Little things were hard to keep going. We kept up with collection development and weeding but our PR was tough to cover. We field newsletters, Facebook accounts, webpage event updates, info to the schools, handouts and etc. Much of that was on a "way-beyond-deadline-whew-we-made-it" schedule, if it happened at all.  We felt lucky to have fewer programs so our lack of PR fabulousness maybe wasn't noticed. I, for one, got even more rushed and sloppy and 40 hour weeks, crept into 42, 45 and 50 hour weeks just to keep things going. The storytimes I covered weren't as good as I like to have them and though I kept all appointments, I stayed awake nights trying to keep it all in order.

This blog...hah!  Lucky if I got anything in. The hardest thing for me, though, was finding time to work with and support my colleagues.  Time spent with each of them meant time away from deadline-specific work and that was a balance I couldn't find. These are strong, tough people and they brought amazing resilience to the fore during this stressful time.  While we were getting towards the end of our short-staffed period, our much appreciated half-time outreach librarian announced her retirement.   With budget constraints we knew we couldn't fill this position, but the team stepped up again. 

And now, as of six days ago, we have a new full-time team member. She will bring new skills and perspectives into the department. We will re-assess what we can realistically do and move forward to serve our public.  And I wouldn't want to be anywhere else and working with anyone other than the team at my library.   

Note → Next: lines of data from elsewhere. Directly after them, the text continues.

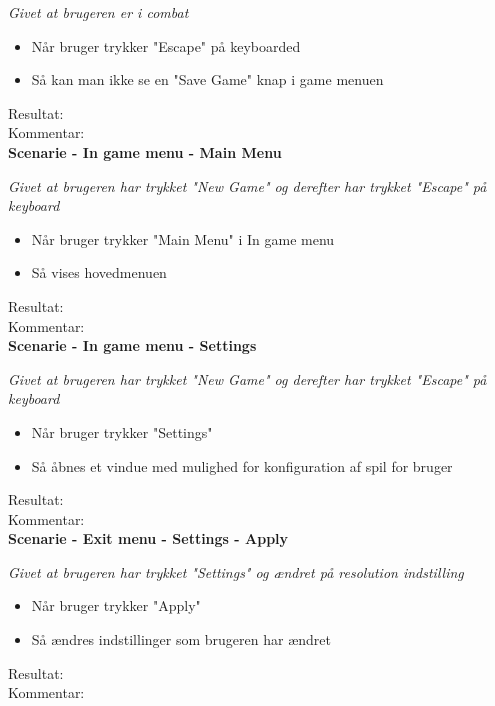 \it{Givet at brugeren er i combat}

\begin{itemize}
  \item Når bruger trykker "Escape" på keyboarded
  \item Så kan man ikke se en "Save Game" knap i game menuen
\end{itemize}

Resultat:\\
Kommentar:\\

\bf{Scenarie - In game menu - Main Menu}

\it{Givet at brugeren har trykket "New Game" og derefter har trykket "Escape" på keyboard}

\begin{itemize}
  \item Når bruger trykker "Main Menu" i In game menu
  \item Så vises hovedmenuen
\end{itemize}

Resultat:\\
Kommentar:\\

\bf{Scenarie - In game menu - Settings}

\it{Givet at brugeren har trykket "New Game" og derefter har trykket "Escape" på keyboard}

\begin{itemize}
  \item Når bruger trykker "Settings"
  \item Så åbnes et vindue med mulighed for konfiguration af spil for bruger
\end{itemize}

Resultat:\\
Kommentar:\\

\bf{Scenarie - Exit menu - Settings - Apply}

\it{Givet at brugeren har trykket "Settings" og ændret på resolution indstilling}

\begin{itemize}
  \item Når bruger trykker "Apply"
  \item Så ændres indstillinger som brugeren har ændret
\end{itemize}

Resultat:\\
Kommentar:\\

Image: 'Ivi is crazy -20080804_0233edbw'   http://www.flickr.com/photos/99037763@N00/2805780029

Can You Tell the Difference? Lunch with a Friend, Part 1

Today I had lunch with a dear friend who was on her way across WI (and parts of Minnesota) to pick up her son for spring break.  This friend is someone I got to know many years ago at my former library. As a homeschooling parent, she and her family use and have used multiple libraries and read and studied voraciously. With the collections of many libraries at her fingertips, she is a sophisticated library patron who really knows libraries, literacy and information.  Her engineering background gives her an eye for detail, analysis and the smarts to navigate and assess libraries like no one I've ever worked with outside the world of library staffers.

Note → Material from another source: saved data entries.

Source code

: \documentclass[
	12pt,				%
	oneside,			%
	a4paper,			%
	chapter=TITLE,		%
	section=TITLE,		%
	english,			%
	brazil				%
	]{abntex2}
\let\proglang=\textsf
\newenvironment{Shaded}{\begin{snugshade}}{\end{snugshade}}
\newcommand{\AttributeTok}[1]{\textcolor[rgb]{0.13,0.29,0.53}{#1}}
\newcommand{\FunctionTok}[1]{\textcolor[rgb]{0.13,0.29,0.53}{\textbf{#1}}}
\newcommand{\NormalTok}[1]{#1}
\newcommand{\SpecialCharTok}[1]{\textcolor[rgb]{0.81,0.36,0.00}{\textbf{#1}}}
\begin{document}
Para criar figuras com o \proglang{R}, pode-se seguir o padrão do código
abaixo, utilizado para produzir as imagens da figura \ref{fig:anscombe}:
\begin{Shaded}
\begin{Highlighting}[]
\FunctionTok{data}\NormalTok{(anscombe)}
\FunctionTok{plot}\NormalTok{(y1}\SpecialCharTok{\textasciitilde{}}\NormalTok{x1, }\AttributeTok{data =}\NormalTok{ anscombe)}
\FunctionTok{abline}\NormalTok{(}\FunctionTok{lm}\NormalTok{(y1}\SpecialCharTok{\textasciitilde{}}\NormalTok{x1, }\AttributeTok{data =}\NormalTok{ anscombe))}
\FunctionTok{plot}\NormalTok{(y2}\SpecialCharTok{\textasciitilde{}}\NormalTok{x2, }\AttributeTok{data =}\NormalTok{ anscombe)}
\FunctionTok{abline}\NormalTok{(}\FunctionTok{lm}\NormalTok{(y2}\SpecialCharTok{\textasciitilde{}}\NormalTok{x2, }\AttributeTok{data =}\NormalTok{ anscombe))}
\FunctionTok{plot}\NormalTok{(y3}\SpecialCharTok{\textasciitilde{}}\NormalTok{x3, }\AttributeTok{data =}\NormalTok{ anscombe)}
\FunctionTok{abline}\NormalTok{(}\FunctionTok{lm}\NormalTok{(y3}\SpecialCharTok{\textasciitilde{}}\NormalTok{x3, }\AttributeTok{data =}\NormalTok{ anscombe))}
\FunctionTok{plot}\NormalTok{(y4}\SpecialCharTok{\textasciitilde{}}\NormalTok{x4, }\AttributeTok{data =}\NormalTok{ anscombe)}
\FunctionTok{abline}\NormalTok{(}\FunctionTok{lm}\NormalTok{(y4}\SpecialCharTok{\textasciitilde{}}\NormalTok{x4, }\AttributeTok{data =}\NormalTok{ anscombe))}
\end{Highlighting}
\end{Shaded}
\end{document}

Its been almost a year and a half since she stopped at our library.  As she waited for me to wrap up a meeting so we could head out to a favorite local eatery, she browsed through the Youth Department. The first thing she remarked on after we hugged is how much the department has changed and how improved it was.  Wow, the stuff that our department has worked so hard on plus collection and content improvement; room rearrangement;  better signage and the whole changed atmosphere is noticeable?!?!?  I beamed! 

She gave me props for the change. But guess what?  I didn't make the difference!  My colleagues are the ones who stepped up to the plate when I asked them to look in new directions and be the agents of change.  They chose the books and materials. They developed new initiatives. They took charge of creating a welcoming as well as well-managed environment. My job was to throw down the gauntlet and encourage and support them in helping the department grow in new ways.

My happiness is in my team and hearing from someone well outside our daily sphere that the changes we are making are having the effect we hoped for.  So much of what we do in our daily work makes very small or incremental changes that we don't always notice.  It's great when someone can bring new eyes to appreciate what has changed - and improved.  That's a difference I think we all can be proud of.